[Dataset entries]
---

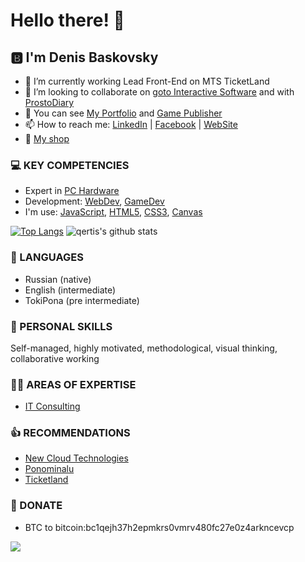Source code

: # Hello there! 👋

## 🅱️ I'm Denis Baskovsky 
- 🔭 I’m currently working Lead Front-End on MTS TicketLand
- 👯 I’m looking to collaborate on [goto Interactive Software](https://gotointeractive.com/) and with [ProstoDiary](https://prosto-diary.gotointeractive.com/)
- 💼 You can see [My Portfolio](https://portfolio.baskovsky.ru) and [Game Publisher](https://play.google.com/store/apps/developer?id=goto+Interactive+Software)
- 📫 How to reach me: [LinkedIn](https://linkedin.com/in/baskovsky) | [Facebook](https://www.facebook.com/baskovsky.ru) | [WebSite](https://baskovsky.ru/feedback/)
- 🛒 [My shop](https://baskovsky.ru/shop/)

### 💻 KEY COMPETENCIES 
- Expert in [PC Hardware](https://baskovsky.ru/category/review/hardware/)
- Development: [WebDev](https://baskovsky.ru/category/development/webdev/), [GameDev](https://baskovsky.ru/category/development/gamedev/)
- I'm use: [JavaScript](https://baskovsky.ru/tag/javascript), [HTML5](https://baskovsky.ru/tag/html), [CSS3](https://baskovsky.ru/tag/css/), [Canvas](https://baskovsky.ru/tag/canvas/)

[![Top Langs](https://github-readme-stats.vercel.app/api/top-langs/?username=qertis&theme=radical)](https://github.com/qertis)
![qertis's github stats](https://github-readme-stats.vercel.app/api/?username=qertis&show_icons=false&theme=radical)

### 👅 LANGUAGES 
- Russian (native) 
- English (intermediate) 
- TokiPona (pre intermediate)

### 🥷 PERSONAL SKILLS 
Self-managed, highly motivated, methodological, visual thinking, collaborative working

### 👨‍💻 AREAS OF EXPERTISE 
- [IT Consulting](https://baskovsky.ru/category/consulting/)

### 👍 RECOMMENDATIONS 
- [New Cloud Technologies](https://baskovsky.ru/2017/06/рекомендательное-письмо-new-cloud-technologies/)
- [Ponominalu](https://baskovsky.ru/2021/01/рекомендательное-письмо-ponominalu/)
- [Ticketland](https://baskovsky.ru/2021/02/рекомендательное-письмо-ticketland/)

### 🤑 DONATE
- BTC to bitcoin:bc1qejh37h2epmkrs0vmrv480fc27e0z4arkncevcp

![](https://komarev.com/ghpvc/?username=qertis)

---

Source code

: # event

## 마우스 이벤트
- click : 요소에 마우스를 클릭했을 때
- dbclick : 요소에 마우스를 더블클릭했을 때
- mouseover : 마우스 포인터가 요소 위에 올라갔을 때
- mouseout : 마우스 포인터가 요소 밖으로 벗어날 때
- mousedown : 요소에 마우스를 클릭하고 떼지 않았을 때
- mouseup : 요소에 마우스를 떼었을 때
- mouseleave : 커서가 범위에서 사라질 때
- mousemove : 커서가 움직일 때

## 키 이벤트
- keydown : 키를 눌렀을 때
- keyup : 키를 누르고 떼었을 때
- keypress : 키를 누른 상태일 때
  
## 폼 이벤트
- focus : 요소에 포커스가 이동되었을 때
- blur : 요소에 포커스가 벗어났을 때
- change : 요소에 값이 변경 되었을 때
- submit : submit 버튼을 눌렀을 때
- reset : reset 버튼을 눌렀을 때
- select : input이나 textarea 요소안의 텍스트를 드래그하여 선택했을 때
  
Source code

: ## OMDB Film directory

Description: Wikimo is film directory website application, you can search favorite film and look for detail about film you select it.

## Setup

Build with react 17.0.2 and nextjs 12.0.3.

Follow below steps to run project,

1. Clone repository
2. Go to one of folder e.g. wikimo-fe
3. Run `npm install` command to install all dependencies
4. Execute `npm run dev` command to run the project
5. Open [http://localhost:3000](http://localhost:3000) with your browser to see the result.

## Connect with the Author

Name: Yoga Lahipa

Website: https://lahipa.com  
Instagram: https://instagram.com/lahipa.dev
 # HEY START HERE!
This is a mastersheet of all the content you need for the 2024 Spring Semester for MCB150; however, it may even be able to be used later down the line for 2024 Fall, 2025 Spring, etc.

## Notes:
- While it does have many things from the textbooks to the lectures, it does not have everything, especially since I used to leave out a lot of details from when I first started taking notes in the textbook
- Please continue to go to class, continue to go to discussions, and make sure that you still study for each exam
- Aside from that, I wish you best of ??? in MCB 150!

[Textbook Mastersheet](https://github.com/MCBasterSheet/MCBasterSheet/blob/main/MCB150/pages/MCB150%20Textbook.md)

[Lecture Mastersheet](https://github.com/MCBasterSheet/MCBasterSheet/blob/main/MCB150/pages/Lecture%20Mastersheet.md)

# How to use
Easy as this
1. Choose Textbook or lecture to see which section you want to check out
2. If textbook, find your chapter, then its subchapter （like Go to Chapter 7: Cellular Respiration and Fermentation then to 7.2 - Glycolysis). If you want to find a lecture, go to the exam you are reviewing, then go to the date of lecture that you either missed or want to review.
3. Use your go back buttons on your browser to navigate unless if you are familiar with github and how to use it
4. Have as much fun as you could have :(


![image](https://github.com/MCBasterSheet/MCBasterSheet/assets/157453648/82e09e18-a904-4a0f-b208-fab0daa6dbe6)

---

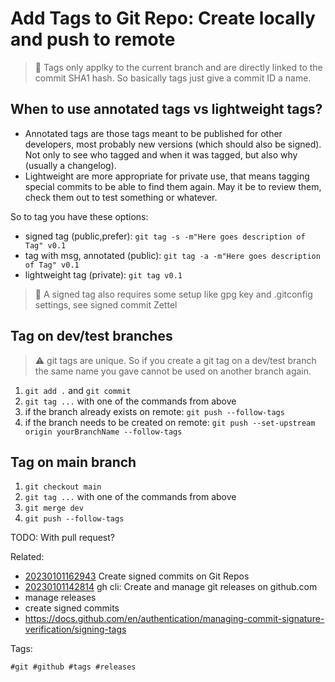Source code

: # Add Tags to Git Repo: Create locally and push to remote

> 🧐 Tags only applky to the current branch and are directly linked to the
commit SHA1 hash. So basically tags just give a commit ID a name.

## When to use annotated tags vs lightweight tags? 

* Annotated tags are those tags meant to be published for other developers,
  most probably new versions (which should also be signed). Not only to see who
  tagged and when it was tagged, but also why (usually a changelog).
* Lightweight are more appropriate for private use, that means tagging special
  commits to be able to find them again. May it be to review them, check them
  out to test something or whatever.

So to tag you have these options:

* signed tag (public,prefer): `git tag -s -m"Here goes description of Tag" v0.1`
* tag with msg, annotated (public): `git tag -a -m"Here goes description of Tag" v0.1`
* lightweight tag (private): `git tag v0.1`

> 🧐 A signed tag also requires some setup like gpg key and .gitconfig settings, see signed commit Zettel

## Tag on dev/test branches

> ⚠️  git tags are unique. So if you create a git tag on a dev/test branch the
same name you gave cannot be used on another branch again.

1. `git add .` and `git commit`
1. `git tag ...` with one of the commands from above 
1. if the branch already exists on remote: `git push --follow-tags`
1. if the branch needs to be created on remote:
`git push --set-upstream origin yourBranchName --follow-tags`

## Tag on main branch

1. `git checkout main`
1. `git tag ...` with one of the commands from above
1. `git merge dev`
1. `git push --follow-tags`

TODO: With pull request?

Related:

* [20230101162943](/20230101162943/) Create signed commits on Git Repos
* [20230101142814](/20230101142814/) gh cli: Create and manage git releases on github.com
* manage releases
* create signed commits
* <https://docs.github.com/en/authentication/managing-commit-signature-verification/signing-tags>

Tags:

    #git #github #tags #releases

---

Show all lines from the data above in which the word "signed" appears.

  most probably new versions (which should also be signed). Not only to see who
* signed tag (public,prefer): `git tag -s -m"Here goes description of Tag" v0.1`
> 🧐 A signed tag also requires some setup like gpg key and .gitconfig settings, see signed commit Zettel
* [20230101162943](/20230101162943/) Create signed commits on Git Repos
* create signed commits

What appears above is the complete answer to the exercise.